Emptying–filling boxes have been studied in a wide range of configurations for decades, but the flow created in the box by two plumes rising from sources of arbitrary strength and elevation was previously unsolved. Guided by experiments and simplified analytical modelling, we reveal a rich array of two- and three-layer stratifications across seven possible flow regimes. The governing equations for these regimes show how the prevailing regime and stratification properties vary with three key parameters: the relative strength of the plumes, the height difference between their sources and a parameter characterising the resistance of the box to emptying. We observe and explain new behaviours not described in previous studies that are crucial to understanding emptying–filling boxes with multiple plumes.

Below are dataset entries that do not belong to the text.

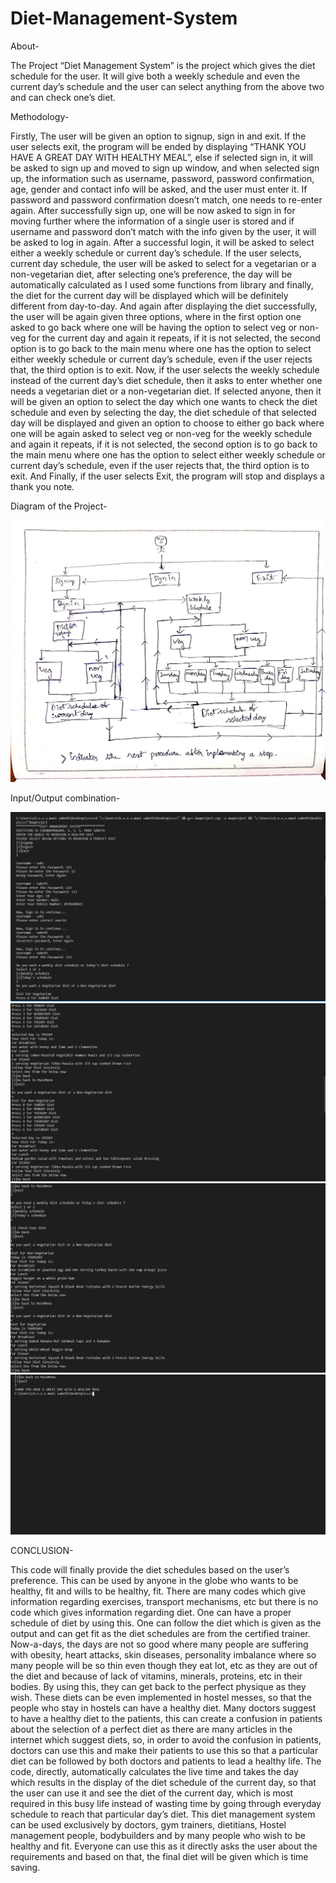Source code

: # Diet-Management-System

About- 
    
   The Project “Diet Management System” is the project which gives the diet schedule for the user. It will give both a weekly schedule and even the current day’s schedule and the user can select anything from the above two and can check one’s diet. 
    
    
Methodology-
     
     
   Firstly, The user will be given an option to signup, sign in and exit. If the user selects exit, the program will be ended by displaying “THANK YOU HAVE A GREAT DAY WITH HEALTHY MEAL”, else if selected sign in, it will be asked to sign up and moved to sign up window, and when selected sign up, the information such as username, password, password confirmation, age, gender and contact info will be asked, and the user must enter it. If password and password confirmation doesn’t match, one needs to re-enter again. After successfully sign up, one will be now asked to sign in for moving further where the information of a single user is stored and if username and password don’t match with the info given by the user, it will be asked to log in again. After a successful login, it will be asked to select either a weekly schedule or current day’s schedule. If the user selects, current day schedule, the user will be asked to select for a vegetarian or a non-vegetarian diet, after selecting one’s preference, the day will be automatically calculated as I used some functions from <ctime> library and finally, the diet for the current day will be displayed which will be definitely different from day-to-day. And again after displaying the diet successfully, the user will be again given three options, where in the first option one asked to go back where one will be having the option to select veg or non-veg for the current day and again it repeats, if it is not selected, the second option is to go back to the main menu where one has the option to select either weekly schedule or current day’s schedule, even if the user rejects that, the third option is to exit. Now, if the user selects the weekly schedule instead of the current day’s diet schedule, then it asks to enter whether one needs a vegetarian diet or a non-vegetarian diet. If selected anyone, then it will be given an option to select the day which one wants to check the diet schedule and even by selecting the day, the diet schedule of that selected day will be displayed and given an option to choose to either go back where one will be again asked to select veg or non-veg for the weekly schedule and again it repeats, if it is not selected, the second option is to go back to the main menu where one has the option to select either weekly schedule or current day’s schedule, even if the user rejects that, the third option is to exit. And Finally, if the user selects Exit, the program will stop and displays a thank you note. 


Diagram of the Project-


<img src = "c++/abc.jpg">

Input/Output combination-


 <img src = "c++/1.JPG">
 <img src = "c++/2.JPG">
 <img src = "c++/4.JPG">
 <img src = "c++/5.JPG">



CONCLUSION-
	
   This code will finally provide the diet schedules based on the user’s preference. This can be used by anyone in the globe who wants to be healthy, fit and wills to be healthy, fit. There are many codes which give information regarding exercises, transport mechanisms, etc but there is no code which gives information regarding diet. One can have a proper schedule of diet by using this. One can follow the diet which is given as the output and can get fit as the diet schedules are from the certified trainer. Now-a-days, the days are not so good where many people are suffering with obesity, heart attacks, skin diseases, personality imbalance where so many people will be so thin even though they eat lot, etc as they are out of the diet and because of lack of vitamins, minerals, proteins, etc in their bodies. By using this, they can get back to the perfect physique as they wish. These diets can be even implemented in hostel messes, so that the people who stay in hostels can have a healthy diet. Many doctors suggest to have a healthy diet to the patients, this can create a confusion in patients about the selection of a perfect diet as there are many articles in the internet which suggest diets, so, in order to avoid the confusion in patients, doctors can use this and make their patients to use this so that a particular diet can be followed by both doctors and patients to lead a healthy life. The code, directly, automatically calculates the live time and takes the day which results in the display of the diet schedule of the current day, so that the user can use it and see the diet of the current day, which is most required in this busy life instead of wasting time by going through everyday schedule to reach that particular day’s diet. This diet management system can be used exclusively by doctors, gym trainers, dietitians, Hostel management people, bodybuilders and by many people who wish to be healthy and fit. Everyone can use this as it directly asks the user about the requirements and based on that, the final diet will be given which is time saving. 
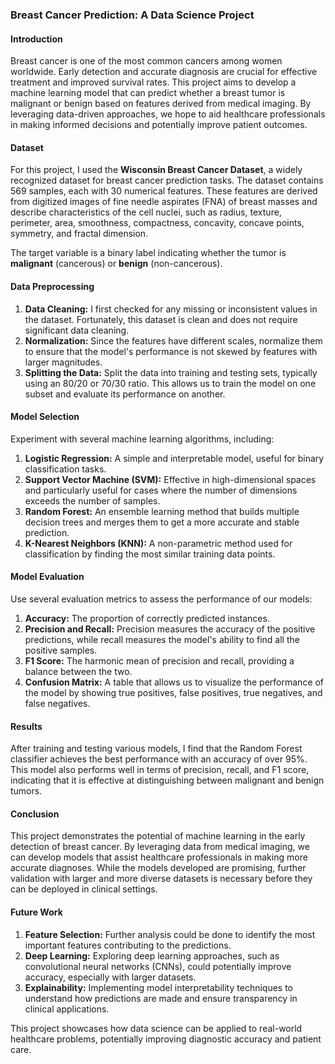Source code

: ### Breast Cancer Prediction: A Data Science Project

#### Introduction
Breast cancer is one of the most common cancers among women worldwide. Early detection and accurate diagnosis are crucial for effective treatment and improved survival rates. This project aims to develop a machine learning model that can predict whether a breast tumor is malignant or benign based on features derived from medical imaging. By leveraging data-driven approaches, we hope to aid healthcare professionals in making informed decisions and potentially improve patient outcomes.

#### Dataset
For this project, I used the **Wisconsin Breast Cancer Dataset**, a widely recognized dataset for breast cancer prediction tasks. The dataset contains 569 samples, each with 30 numerical features. These features are derived from digitized images of fine needle aspirates (FNA) of breast masses and describe characteristics of the cell nuclei, such as radius, texture, perimeter, area, smoothness, compactness, concavity, concave points, symmetry, and fractal dimension.

The target variable is a binary label indicating whether the tumor is **malignant** (cancerous) or **benign** (non-cancerous).

#### Data Preprocessing
1. **Data Cleaning:** I first checked for any missing or inconsistent values in the dataset. Fortunately, this dataset is clean and does not require significant data cleaning.
2. **Normalization:** Since the features have different scales, normalize them to ensure that the model's performance is not skewed by features with larger magnitudes.
3. **Splitting the Data:** Split the data into training and testing sets, typically using an 80/20 or 70/30 ratio. This allows us to train the model on one subset and evaluate its performance on another.

#### Model Selection
Experiment with several machine learning algorithms, including:

1. **Logistic Regression:** A simple and interpretable model, useful for binary classification tasks.
2. **Support Vector Machine (SVM):** Effective in high-dimensional spaces and particularly useful for cases where the number of dimensions exceeds the number of samples.
3. **Random Forest:** An ensemble learning method that builds multiple decision trees and merges them to get a more accurate and stable prediction.
4. **K-Nearest Neighbors (KNN):** A non-parametric method used for classification by finding the most similar training data points.

#### Model Evaluation
Use several evaluation metrics to assess the performance of our models:

1. **Accuracy:** The proportion of correctly predicted instances.
2. **Precision and Recall:** Precision measures the accuracy of the positive predictions, while recall measures the model's ability to find all the positive samples.
3. **F1 Score:** The harmonic mean of precision and recall, providing a balance between the two.
4. **Confusion Matrix:** A table that allows us to visualize the performance of the model by showing true positives, false positives, true negatives, and false negatives.

#### Results
After training and testing various models, I find that the Random Forest classifier achieves the best performance with an accuracy of over 95%. This model also performs well in terms of precision, recall, and F1 score, indicating that it is effective at distinguishing between malignant and benign tumors.

#### Conclusion
This project demonstrates the potential of machine learning in the early detection of breast cancer. By leveraging data from medical imaging, we can develop models that assist healthcare professionals in making more accurate diagnoses. While the models developed are promising, further validation with larger and more diverse datasets is necessary before they can be deployed in clinical settings.

#### Future Work
1. **Feature Selection:** Further analysis could be done to identify the most important features contributing to the predictions.
2. **Deep Learning:** Exploring deep learning approaches, such as convolutional neural networks (CNNs), could potentially improve accuracy, especially with larger datasets.
3. **Explainability:** Implementing model interpretability techniques to understand how predictions are made and ensure transparency in clinical applications.

This project showcases how data science can be applied to real-world healthcare problems, potentially improving diagnostic accuracy and patient care.
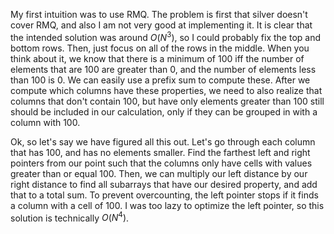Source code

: My first intuition was to use RMQ.
The problem is first that silver doesn't cover RMQ, and also I am not very good at implementing it.
It is clear that the intended solution was around $O(N^3)$, so I could probably fix the top and bottom rows.
Then, just focus on all of the rows in the middle.
When you think about it, we know that there is a minimum of 100 iff the number of elements that are 100 are greater than 0, and the number of elements less than 100 is 0.
We can easily use a prefix sum to compute these.
After we compute which columns have these properties, we need to also realize that columns that don't contain 100, but have only elements greater than 100 still should be included in our calculation, only if they can be grouped in with a column with 100.

Ok, so let's say we have figured all this out.
Let's go through each column that has 100, and has no elements smaller.
Find the farthest left and right pointers from our point such that the columns only have cells with values greater than or equal 100.
Then, we can multiply our left distance by our right distance to find all subarrays that have our desired property, and add that to a total sum.
To prevent overcounting, the left pointer stops if it finds a column with a cell of 100.
I was too lazy to optimize the left pointer, so this solution is technically $O(N^4)$.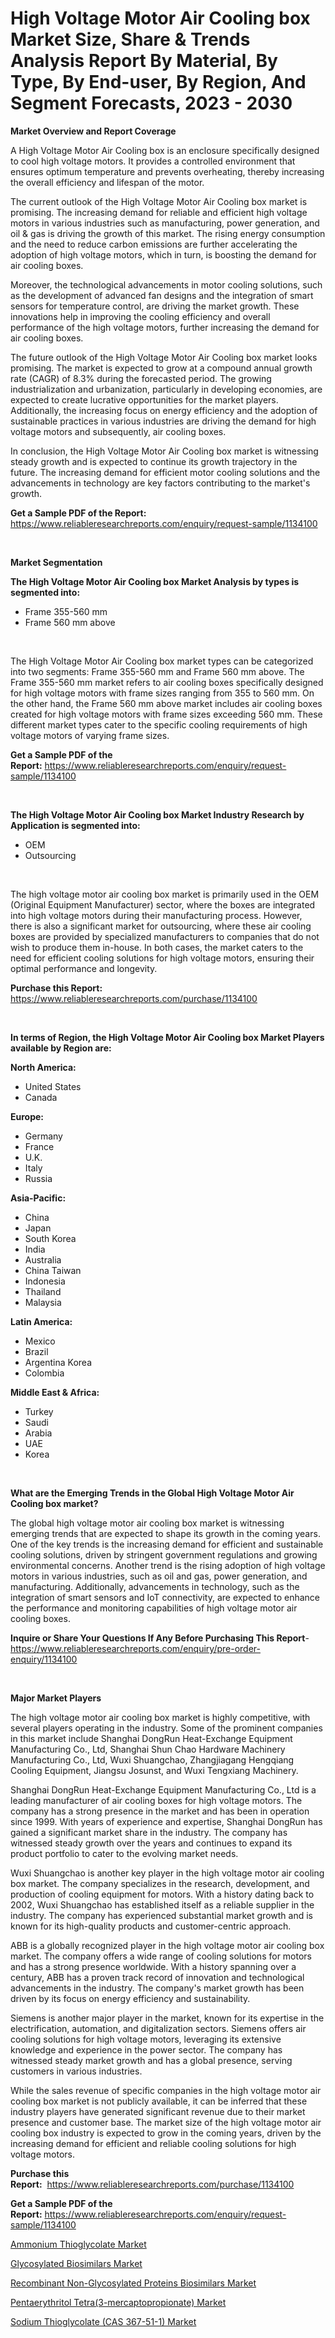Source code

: <p><h1>High Voltage Motor Air Cooling box Market Size, Share & Trends Analysis Report By Material, By Type, By End-user, By Region, And Segment Forecasts, 2023 - 2030</h1></p><p><strong>Market Overview and Report Coverage</strong></p>
<p><p>A High Voltage Motor Air Cooling box is an enclosure specifically designed to cool high voltage motors. It provides a controlled environment that ensures optimum temperature and prevents overheating, thereby increasing the overall efficiency and lifespan of the motor.</p><p>The current outlook of the High Voltage Motor Air Cooling box market is promising. The increasing demand for reliable and efficient high voltage motors in various industries such as manufacturing, power generation, and oil & gas is driving the growth of this market. The rising energy consumption and the need to reduce carbon emissions are further accelerating the adoption of high voltage motors, which in turn, is boosting the demand for air cooling boxes.</p><p>Moreover, the technological advancements in motor cooling solutions, such as the development of advanced fan designs and the integration of smart sensors for temperature control, are driving the market growth. These innovations help in improving the cooling efficiency and overall performance of the high voltage motors, further increasing the demand for air cooling boxes.</p><p>The future outlook of the High Voltage Motor Air Cooling box market looks promising. The market is expected to grow at a compound annual growth rate (CAGR) of 8.3% during the forecasted period. The growing industrialization and urbanization, particularly in developing economies, are expected to create lucrative opportunities for the market players. Additionally, the increasing focus on energy efficiency and the adoption of sustainable practices in various industries are driving the demand for high voltage motors and subsequently, air cooling boxes.</p><p>In conclusion, the High Voltage Motor Air Cooling box market is witnessing steady growth and is expected to continue its growth trajectory in the future. The increasing demand for efficient motor cooling solutions and the advancements in technology are key factors contributing to the market's growth.</p></p>
<p><strong>Get a Sample PDF of the Report:</strong> <a href="https://www.reliableresearchreports.com/enquiry/request-sample/1134100">https://www.reliableresearchreports.com/enquiry/request-sample/1134100</a></p>
<p>&nbsp;</p>
<p><strong>Market Segmentation</strong></p>
<p><strong>The High Voltage Motor Air Cooling box Market Analysis by types is segmented into:</strong></p>
<p><ul><li>Frame 355-560 mm</li><li>Frame 560 mm above</li></ul></p>
<p>&nbsp;</p>
<p><p>The High Voltage Motor Air Cooling box market types can be categorized into two segments: Frame 355-560 mm and Frame 560 mm above. The Frame 355-560 mm market refers to air cooling boxes specifically designed for high voltage motors with frame sizes ranging from 355 to 560 mm. On the other hand, the Frame 560 mm above market includes air cooling boxes created for high voltage motors with frame sizes exceeding 560 mm. These different market types cater to the specific cooling requirements of high voltage motors of varying frame sizes.</p></p>
<p><strong>Get a Sample PDF of the Report:</strong>&nbsp;<a href="https://www.reliableresearchreports.com/enquiry/request-sample/1134100">https://www.reliableresearchreports.com/enquiry/request-sample/1134100</a></p>
<p>&nbsp;</p>
<p><strong>The High Voltage Motor Air Cooling box Market Industry Research by Application is segmented into:</strong></p>
<p><ul><li>OEM</li><li>Outsourcing</li></ul></p>
<p>&nbsp;</p>
<p><p>The high voltage motor air cooling box market is primarily used in the OEM (Original Equipment Manufacturer) sector, where the boxes are integrated into high voltage motors during their manufacturing process. However, there is also a significant market for outsourcing, where these air cooling boxes are provided by specialized manufacturers to companies that do not wish to produce them in-house. In both cases, the market caters to the need for efficient cooling solutions for high voltage motors, ensuring their optimal performance and longevity.</p></p>
<p><strong>Purchase this Report:</strong>&nbsp; <a href="https://www.reliableresearchreports.com/purchase/1134100">https://www.reliableresearchreports.com/purchase/1134100</a></p>
<p>&nbsp;</p>
<p><strong>In terms of Region, the High Voltage Motor Air Cooling box Market Players available by Region are:</strong></p>
<p>
    <p> <strong> North America: </strong>
        <ul>
            <li>United States</li>
            <li>Canada</li>
        </ul>
        </p> 
    <p> <strong> Europe: </strong>
        <ul>
            <li>Germany</li>
            <li>France</li>
            <li>U.K.</li>
            <li>Italy</li>
            <li>Russia</li>
        </ul>
        </p> 
    <p> <strong> Asia-Pacific: </strong>
        <ul>
            <li>China</li>
            <li>Japan</li>
            <li>South Korea</li>
            <li>India</li>
            <li>Australia</li>
            <li>China Taiwan</li>
            <li>Indonesia</li>
            <li>Thailand</li>
            <li>Malaysia</li>
        </ul>
        </p> 
    <p> <strong> Latin America: </strong>
        <ul>
            <li>Mexico</li>
            <li>Brazil</li>
            <li>Argentina Korea</li>
            <li>Colombia</li>
        </ul>
        </p> 
    <p> <strong> Middle East & Africa: </strong>
        <ul>
            <li>Turkey</li>
            <li>Saudi</li>
            <li>Arabia</li>
            <li>UAE</li>
            <li>Korea</li>
        </ul>
    </p>
    </p>
<p>&nbsp;</p>
<p><strong>What are the Emerging Trends in the Global High Voltage Motor Air Cooling box market?</strong></p>
<p><p>The global high voltage motor air cooling box market is witnessing emerging trends that are expected to shape its growth in the coming years. One of the key trends is the increasing demand for efficient and sustainable cooling solutions, driven by stringent government regulations and growing environmental concerns. Another trend is the rising adoption of high voltage motors in various industries, such as oil and gas, power generation, and manufacturing. Additionally, advancements in technology, such as the integration of smart sensors and IoT connectivity, are expected to enhance the performance and monitoring capabilities of high voltage motor air cooling boxes.</p></p>
<p><strong>Inquire or Share Your Questions If Any Before Purchasing This Report</strong>- <a href="https://www.reliableresearchreports.com/enquiry/pre-order-enquiry/1134100">https://www.reliableresearchreports.com/enquiry/pre-order-enquiry/1134100</a></p>
<p>&nbsp;</p>
<p><strong>Major Market Players</strong></p>
<p><p>The high voltage motor air cooling box market is highly competitive, with several players operating in the industry. Some of the prominent companies in this market include Shanghai DongRun Heat-Exchange Equipment Manufacturing Co., Ltd, Shanghai Shun Chao Hardware Machinery Manufacturing Co., Ltd, Wuxi Shuangchao, Zhangjiagang Hengqiang Cooling Equipment, Jiangsu Josunst, and Wuxi Tengxiang Machinery.</p><p>Shanghai DongRun Heat-Exchange Equipment Manufacturing Co., Ltd is a leading manufacturer of air cooling boxes for high voltage motors. The company has a strong presence in the market and has been in operation since 1999. With years of experience and expertise, Shanghai DongRun has gained a significant market share in the industry. The company has witnessed steady growth over the years and continues to expand its product portfolio to cater to the evolving market needs.</p><p>Wuxi Shuangchao is another key player in the high voltage motor air cooling box market. The company specializes in the research, development, and production of cooling equipment for motors. With a history dating back to 2002, Wuxi Shuangchao has established itself as a reliable supplier in the industry. The company has experienced substantial market growth and is known for its high-quality products and customer-centric approach.</p><p>ABB is a globally recognized player in the high voltage motor air cooling box market. The company offers a wide range of cooling solutions for motors and has a strong presence worldwide. With a history spanning over a century, ABB has a proven track record of innovation and technological advancements in the industry. The company's market growth has been driven by its focus on energy efficiency and sustainability.</p><p>Siemens is another major player in the market, known for its expertise in the electrification, automation, and digitalization sectors. Siemens offers air cooling solutions for high voltage motors, leveraging its extensive knowledge and experience in the power sector. The company has witnessed steady market growth and has a global presence, serving customers in various industries.</p><p>While the sales revenue of specific companies in the high voltage motor air cooling box market is not publicly available, it can be inferred that these industry players have generated significant revenue due to their market presence and customer base. The market size of the high voltage motor air cooling box industry is expected to grow in the coming years, driven by the increasing demand for efficient and reliable cooling solutions for high voltage motors.</p></p>
<p><strong>Purchase this Report:</strong>&nbsp;&nbsp;<a href="https://www.reliableresearchreports.com/purchase/1134100">https://www.reliableresearchreports.com/purchase/1134100</a></p>
<p></p>
<p><strong>Get a Sample PDF of the Report:</strong>&nbsp;<a href="https://www.reliableresearchreports.com/enquiry/request-sample/1134100">https://www.reliableresearchreports.com/enquiry/request-sample/1134100</a></p>
<p><p><a href="https://www.linkedin.com/pulse/ammonium-thioglycolate-market-share-amp-new-trends-analysis/">Ammonium Thioglycolate Market</a></p><p><a href="https://medium.com/@ashlybednar2023/glycosylated-biosimilars-market-outlook-industry-overview-and-forecast-2023-to-2030-aa1d99a15c25">Glycosylated Biosimilars Market</a></p><p><a href="https://medium.com/@jackytorphy/recombinant-non-glycosylated-proteins-biosimilars-market-competitive-analysis-market-trends-and-8532722c9192">Recombinant Non-Glycosylated Proteins Biosimilars Market</a></p><p><a href="https://www.linkedin.com/pulse/pentaerythritol-tetra3-mercaptopropionate-market-research/">Pentaerythritol Tetra(3-mercaptopropionate) Market</a></p><p><a href="https://www.linkedin.com/pulse/sodium-thioglycolate-cas-367-51-1-market-challenges-opportunities/">Sodium Thioglycolate (CAS 367-51-1) Market</a></p></p>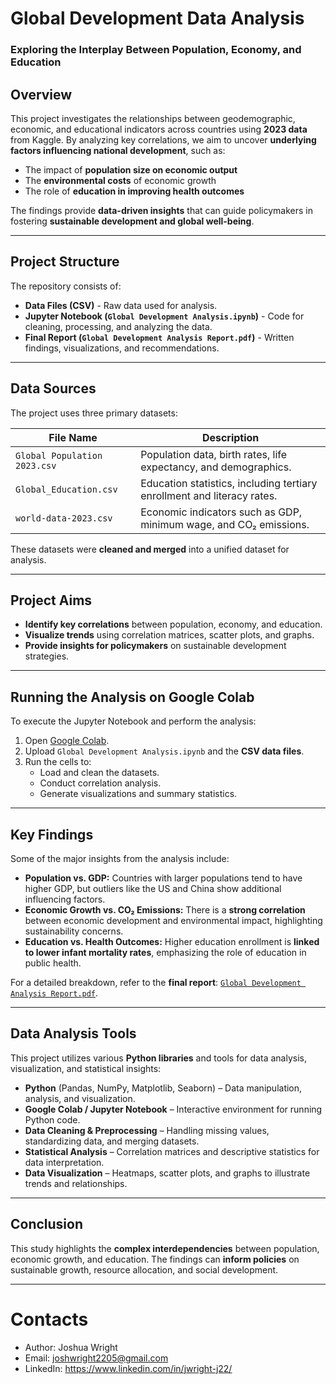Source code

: # **Global Development Data Analysis**
### **Exploring the Interplay Between Population, Economy, and Education**

## **Overview**
This project investigates the relationships between geodemographic, economic, and educational indicators across countries using **2023 data** from Kaggle. By analyzing key correlations, we aim to uncover **underlying factors influencing national development**, such as:
- The impact of **population size on economic output**
- The **environmental costs** of economic growth
- The role of **education in improving health outcomes**

The findings provide **data-driven insights** that can guide policymakers in fostering **sustainable development and global well-being**.

---

## **Project Structure**
The repository consists of:
- **Data Files (CSV)** - Raw data used for analysis.
- **Jupyter Notebook (`Global Development Analysis.ipynb`)** - Code for cleaning, processing, and analyzing the data.
- **Final Report (`Global Development Analysis Report.pdf`)** - Written findings, visualizations, and recommendations.

---

## **Data Sources**
The project uses three primary datasets:

| File Name | Description |
|-----------|------------|
| `Global Population 2023.csv` | Population data, birth rates, life expectancy, and demographics. |
| `Global_Education.csv` | Education statistics, including tertiary enrollment and literacy rates. |
| `world-data-2023.csv` | Economic indicators such as GDP, minimum wage, and CO₂ emissions. |

These datasets were **cleaned and merged** into a unified dataset for analysis.

---

## **Project Aims**
- **Identify key correlations** between population, economy, and education.
- **Visualize trends** using correlation matrices, scatter plots, and graphs.
- **Provide insights for policymakers** on sustainable development strategies.

---

## **Running the Analysis on Google Colab**
To execute the Jupyter Notebook and perform the analysis:

1. Open [Google Colab](https://colab.research.google.com/).
2. Upload `Global Development Analysis.ipynb` and the **CSV data files**.
3. Run the cells to:
   - Load and clean the datasets.
   - Conduct correlation analysis.
   - Generate visualizations and summary statistics.

---

## **Key Findings**
Some of the major insights from the analysis include:
- **Population vs. GDP:** Countries with larger populations tend to have higher GDP, but outliers like the US and China show additional influencing factors.
- **Economic Growth vs. CO₂ Emissions:** There is a **strong correlation** between economic development and environmental impact, highlighting sustainability concerns.
- **Education vs. Health Outcomes:** Higher education enrollment is **linked to lower infant mortality rates**, emphasizing the role of education in public health.

For a detailed breakdown, refer to the **final report**: [`Global Development Analysis Report.pdf`](Global%20Development%20Analysis%20Report.pdf).

---

## **Data Analysis Tools**
This project utilizes various **Python libraries** and tools for data analysis, visualization, and statistical insights:

- **Python** (Pandas, NumPy, Matplotlib, Seaborn) – Data manipulation, analysis, and visualization.
- **Google Colab / Jupyter Notebook** – Interactive environment for running Python code.
- **Data Cleaning & Preprocessing** – Handling missing values, standardizing data, and merging datasets.
- **Statistical Analysis** – Correlation matrices and descriptive statistics for data interpretation.
- **Data Visualization** – Heatmaps, scatter plots, and graphs to illustrate trends and relationships.

---

## **Conclusion**
This study highlights the **complex interdependencies** between population, economic growth, and education. The findings can **inform policies** on sustainable growth, resource allocation, and social development. 

---

# Contacts
- Author: Joshua Wright
- Email: joshwright2205@gmail.com
- LinkedIn: https://www.linkedin.com/in/jwright-j22/
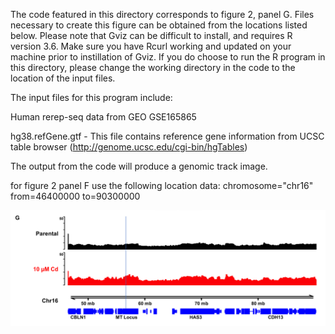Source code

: The code featured in this directory corresponds to figure 2, panel G. Files necessary to create this figure can be obtained from the locations listed below. Please note that Gviz can be difficult to install, and requires R version 3.6. Make sure you have Rcurl working and updated on your machine prior to instillation of Gviz. If you do choose to run the R program in this directory, please change the working directory in the code to the location of the input files.

The input files for this program include:

Human rerep-seq data from GEO GSE165865

hg38.refGene.gtf - This file contains reference gene information from UCSC table browser (http://genome.ucsc.edu/cgi-bin/hgTables)

The output from the code will produce a genomic track image.

for figure 2 panel F use the following location data:
chromosome="chr16"
from=46400000 
to=90300000

![alt text](https://github.com/Black-Lab-UCDenver/MTDNARereplication/blob/master/images/Figure2G.png?raw=true)
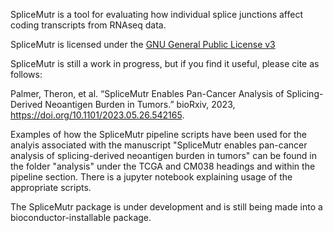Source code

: SpliceMutr is a tool for evaluating how individual splice junctions affect coding transcripts from RNAseq data.

SpliceMutr is licensed under the [GNU General Public License v3](http://www.gnu.org/licenses/gpl-3.0.html)

SpliceMutr is still a work in progress, but if you find it useful, please cite as follows:

Palmer, Theron, et al. “SpliceMutr Enables Pan-Cancer Analysis of Splicing-Derived Neoantigen Burden in Tumors.” bioRxiv, 2023, https://doi.org/10.1101/2023.05.26.542165.

Examples of how the SpliceMutr pipeline scripts have been used for the analyis associated with the manuscript "SpliceMutr enables pan-cancer analysis of splicing-derived neoantigen burden in tumors" can be found in the folder "analysis" under the TCGA and CM038 headings and within the pipeline section. There is a jupyter notebook explaining usage of the appropriate scripts.

The SpliceMutr package is under development and is still being made into a bioconductor-installable package.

In particular, we demonstrate that the oft-assumed premise that $n$ plumes leads to a stratification with $n+1$ layers is not necessarily true, even in the absence of mixing. Two emptying–filling box models are developed: an analytical model addressing all combinations of the governing parameters and an extended model for three-layer stratifications that incorporates two mixing processes observed in the experiments. The predictions of these two models are in generally excellent agreement with measurements from the experimental campaign covering 69 combinations of the governing parameters. This study improves our understanding of emptying–filling boxes and could facilitate improvements to natural ventilation building design, as demonstrated by an example scenario in which occupants feel cooler upon the addition of a second source of heat.